> [EXERCISE GOAL]:
Give the data again exactly, without images.

> [DATASET RECORDS]:
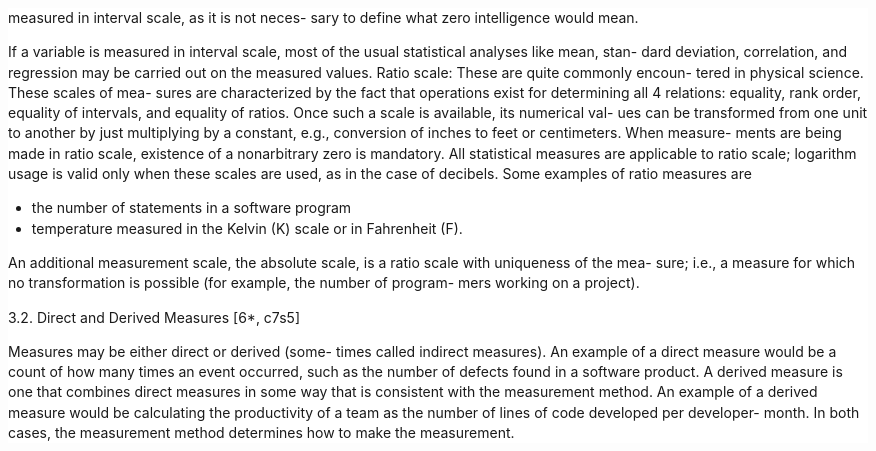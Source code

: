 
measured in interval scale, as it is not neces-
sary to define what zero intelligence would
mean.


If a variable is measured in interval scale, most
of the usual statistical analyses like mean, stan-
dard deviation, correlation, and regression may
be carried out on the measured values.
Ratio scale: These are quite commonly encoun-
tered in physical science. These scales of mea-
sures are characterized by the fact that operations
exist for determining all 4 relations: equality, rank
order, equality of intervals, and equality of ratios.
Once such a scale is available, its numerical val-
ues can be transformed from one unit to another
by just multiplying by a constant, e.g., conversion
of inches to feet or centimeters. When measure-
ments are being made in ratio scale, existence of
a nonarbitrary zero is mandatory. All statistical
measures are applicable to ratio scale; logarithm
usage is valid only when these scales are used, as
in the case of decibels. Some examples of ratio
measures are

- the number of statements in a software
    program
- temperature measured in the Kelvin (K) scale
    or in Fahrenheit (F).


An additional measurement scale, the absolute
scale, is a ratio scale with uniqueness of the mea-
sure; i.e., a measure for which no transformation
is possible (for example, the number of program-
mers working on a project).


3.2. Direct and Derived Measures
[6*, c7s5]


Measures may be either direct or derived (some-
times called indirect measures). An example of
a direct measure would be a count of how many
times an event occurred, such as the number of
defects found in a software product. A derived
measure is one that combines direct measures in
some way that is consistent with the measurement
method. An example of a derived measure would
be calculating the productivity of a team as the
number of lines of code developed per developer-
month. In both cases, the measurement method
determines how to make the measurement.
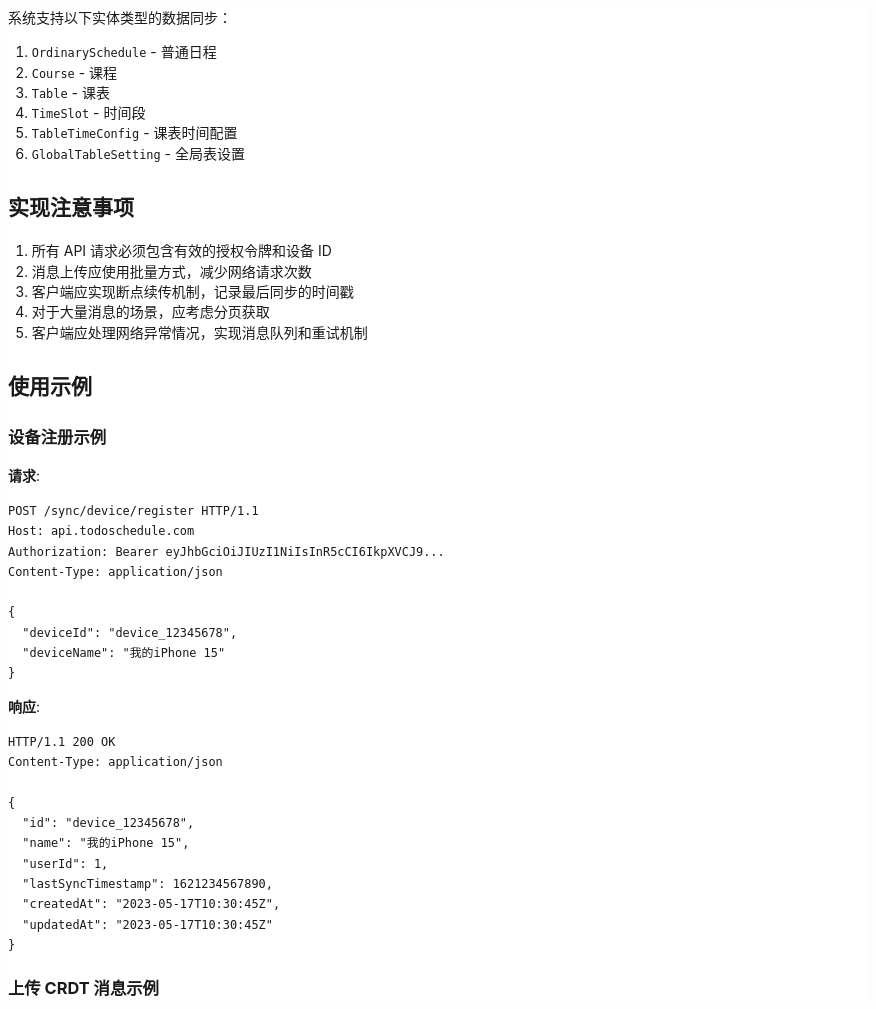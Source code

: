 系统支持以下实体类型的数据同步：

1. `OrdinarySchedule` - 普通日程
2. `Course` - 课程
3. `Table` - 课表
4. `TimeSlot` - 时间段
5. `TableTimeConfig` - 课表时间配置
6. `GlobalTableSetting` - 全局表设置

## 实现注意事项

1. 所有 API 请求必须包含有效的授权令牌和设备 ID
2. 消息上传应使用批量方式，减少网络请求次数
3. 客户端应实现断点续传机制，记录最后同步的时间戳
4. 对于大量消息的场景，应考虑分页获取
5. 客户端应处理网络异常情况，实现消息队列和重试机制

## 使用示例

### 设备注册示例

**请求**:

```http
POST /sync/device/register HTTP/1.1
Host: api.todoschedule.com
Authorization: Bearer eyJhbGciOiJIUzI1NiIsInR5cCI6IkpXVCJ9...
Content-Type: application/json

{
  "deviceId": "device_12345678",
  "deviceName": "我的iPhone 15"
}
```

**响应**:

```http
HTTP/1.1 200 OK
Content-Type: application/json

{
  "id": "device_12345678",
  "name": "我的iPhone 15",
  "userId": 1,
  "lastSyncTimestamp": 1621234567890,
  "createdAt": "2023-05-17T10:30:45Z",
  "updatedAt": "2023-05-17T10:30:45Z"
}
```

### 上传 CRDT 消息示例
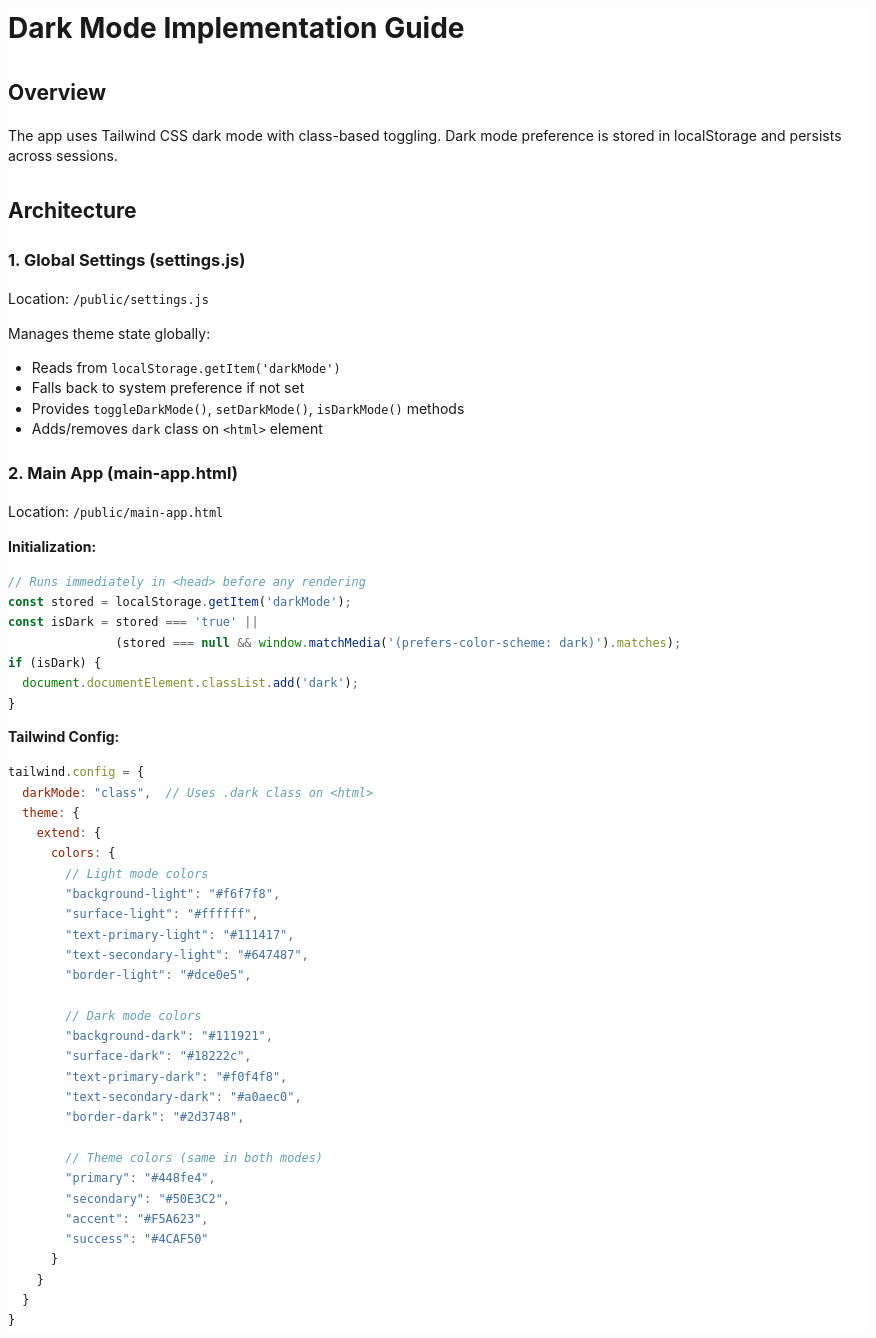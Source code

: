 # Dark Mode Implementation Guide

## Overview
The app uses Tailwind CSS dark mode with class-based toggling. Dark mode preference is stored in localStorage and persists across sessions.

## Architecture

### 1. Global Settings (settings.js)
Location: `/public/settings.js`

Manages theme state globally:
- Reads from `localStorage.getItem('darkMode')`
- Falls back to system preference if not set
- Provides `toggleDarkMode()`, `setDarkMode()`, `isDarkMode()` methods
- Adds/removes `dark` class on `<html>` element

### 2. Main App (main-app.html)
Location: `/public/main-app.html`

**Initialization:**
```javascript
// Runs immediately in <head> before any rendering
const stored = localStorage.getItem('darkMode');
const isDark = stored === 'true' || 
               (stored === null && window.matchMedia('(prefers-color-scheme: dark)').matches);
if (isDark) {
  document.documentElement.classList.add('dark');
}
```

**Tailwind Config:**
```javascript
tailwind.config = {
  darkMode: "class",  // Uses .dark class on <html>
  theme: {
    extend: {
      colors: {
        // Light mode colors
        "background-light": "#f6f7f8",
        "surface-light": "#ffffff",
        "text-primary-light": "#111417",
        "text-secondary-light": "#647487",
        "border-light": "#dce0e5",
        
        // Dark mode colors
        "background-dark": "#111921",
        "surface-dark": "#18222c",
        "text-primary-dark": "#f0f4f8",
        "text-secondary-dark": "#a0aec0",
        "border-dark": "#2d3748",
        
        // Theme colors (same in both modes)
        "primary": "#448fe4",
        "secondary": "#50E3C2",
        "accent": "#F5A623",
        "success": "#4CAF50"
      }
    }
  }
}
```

> [TASK RESULT]:
Source code

: 
measured in interval scale, as it is not neces-
sary to define what zero intelligence would
mean.


If a variable is measured in interval scale, most
of the usual statistical analyses like mean, stan-
dard deviation, correlation, and regression may
be carried out on the measured values.
Ratio scale: These are quite commonly encoun-
tered in physical science. These scales of mea-
sures are characterized by the fact that operations
exist for determining all 4 relations: equality, rank
order, equality of intervals, and equality of ratios.
Once such a scale is available, its numerical val-
ues can be transformed from one unit to another
by just multiplying by a constant, e.g., conversion
of inches to feet or centimeters. When measure-
ments are being made in ratio scale, existence of
a nonarbitrary zero is mandatory. All statistical
measures are applicable to ratio scale; logarithm
usage is valid only when these scales are used, as
in the case of decibels. Some examples of ratio
measures are

- the number of statements in a software
    program
- temperature measured in the Kelvin (K) scale
    or in Fahrenheit (F).


An additional measurement scale, the absolute
scale, is a ratio scale with uniqueness of the mea-
sure; i.e., a measure for which no transformation
is possible (for example, the number of program-
mers working on a project).


3.2. Direct and Derived Measures
[6*, c7s5]


Measures may be either direct or derived (some-
times called indirect measures). An example of
a direct measure would be a count of how many
times an event occurred, such as the number of
defects found in a software product. A derived
measure is one that combines direct measures in
some way that is consistent with the measurement
method. An example of a derived measure would
be calculating the productivity of a team as the
number of lines of code developed per developer-
month. In both cases, the measurement method
determines how to make the measurement.
Source code

: 系统支持以下实体类型的数据同步：

1. `OrdinarySchedule` - 普通日程
2. `Course` - 课程
3. `Table` - 课表
4. `TimeSlot` - 时间段
5. `TableTimeConfig` - 课表时间配置
6. `GlobalTableSetting` - 全局表设置

## 实现注意事项

1. 所有 API 请求必须包含有效的授权令牌和设备 ID
2. 消息上传应使用批量方式，减少网络请求次数
3. 客户端应实现断点续传机制，记录最后同步的时间戳
4. 对于大量消息的场景，应考虑分页获取
5. 客户端应处理网络异常情况，实现消息队列和重试机制

## 使用示例

### 设备注册示例

**请求**:

```http
POST /sync/device/register HTTP/1.1
Host: api.todoschedule.com
Authorization: Bearer eyJhbGciOiJIUzI1NiIsInR5cCI6IkpXVCJ9...
Content-Type: application/json

{
  "deviceId": "device_12345678",
  "deviceName": "我的iPhone 15"
}
```

**响应**:

```http
HTTP/1.1 200 OK
Content-Type: application/json

{
  "id": "device_12345678",
  "name": "我的iPhone 15",
  "userId": 1,
  "lastSyncTimestamp": 1621234567890,
  "createdAt": "2023-05-17T10:30:45Z",
  "updatedAt": "2023-05-17T10:30:45Z"
}
```

### 上传 CRDT 消息示例
Source code

: # Dark Mode Implementation Guide

## Overview
The app uses Tailwind CSS dark mode with class-based toggling. Dark mode preference is stored in localStorage and persists across sessions.

## Architecture

### 1. Global Settings (settings.js)
Location: `/public/settings.js`

Manages theme state globally:
- Reads from `localStorage.getItem('darkMode')`
- Falls back to system preference if not set
- Provides `toggleDarkMode()`, `setDarkMode()`, `isDarkMode()` methods
- Adds/removes `dark` class on `<html>` element

### 2. Main App (main-app.html)
Location: `/public/main-app.html`

**Initialization:**
```javascript
// Runs immediately in <head> before any rendering
const stored = localStorage.getItem('darkMode');
const isDark = stored === 'true' || 
               (stored === null && window.matchMedia('(prefers-color-scheme: dark)').matches);
if (isDark) {
  document.documentElement.classList.add('dark');
}
```

**Tailwind Config:**
```javascript
tailwind.config = {
  darkMode: "class",  // Uses .dark class on <html>
  theme: {
    extend: {
      colors: {
        // Light mode colors
        "background-light": "#f6f7f8",
        "surface-light": "#ffffff",
        "text-primary-light": "#111417",
        "text-secondary-light": "#647487",
        "border-light": "#dce0e5",
        
        // Dark mode colors
        "background-dark": "#111921",
        "surface-dark": "#18222c",
        "text-primary-dark": "#f0f4f8",
        "text-secondary-dark": "#a0aec0",
        "border-dark": "#2d3748",
        
        // Theme colors (same in both modes)
        "primary": "#448fe4",
        "secondary": "#50E3C2",
        "accent": "#F5A623",
        "success": "#4CAF50"
      }
    }
  }
}
```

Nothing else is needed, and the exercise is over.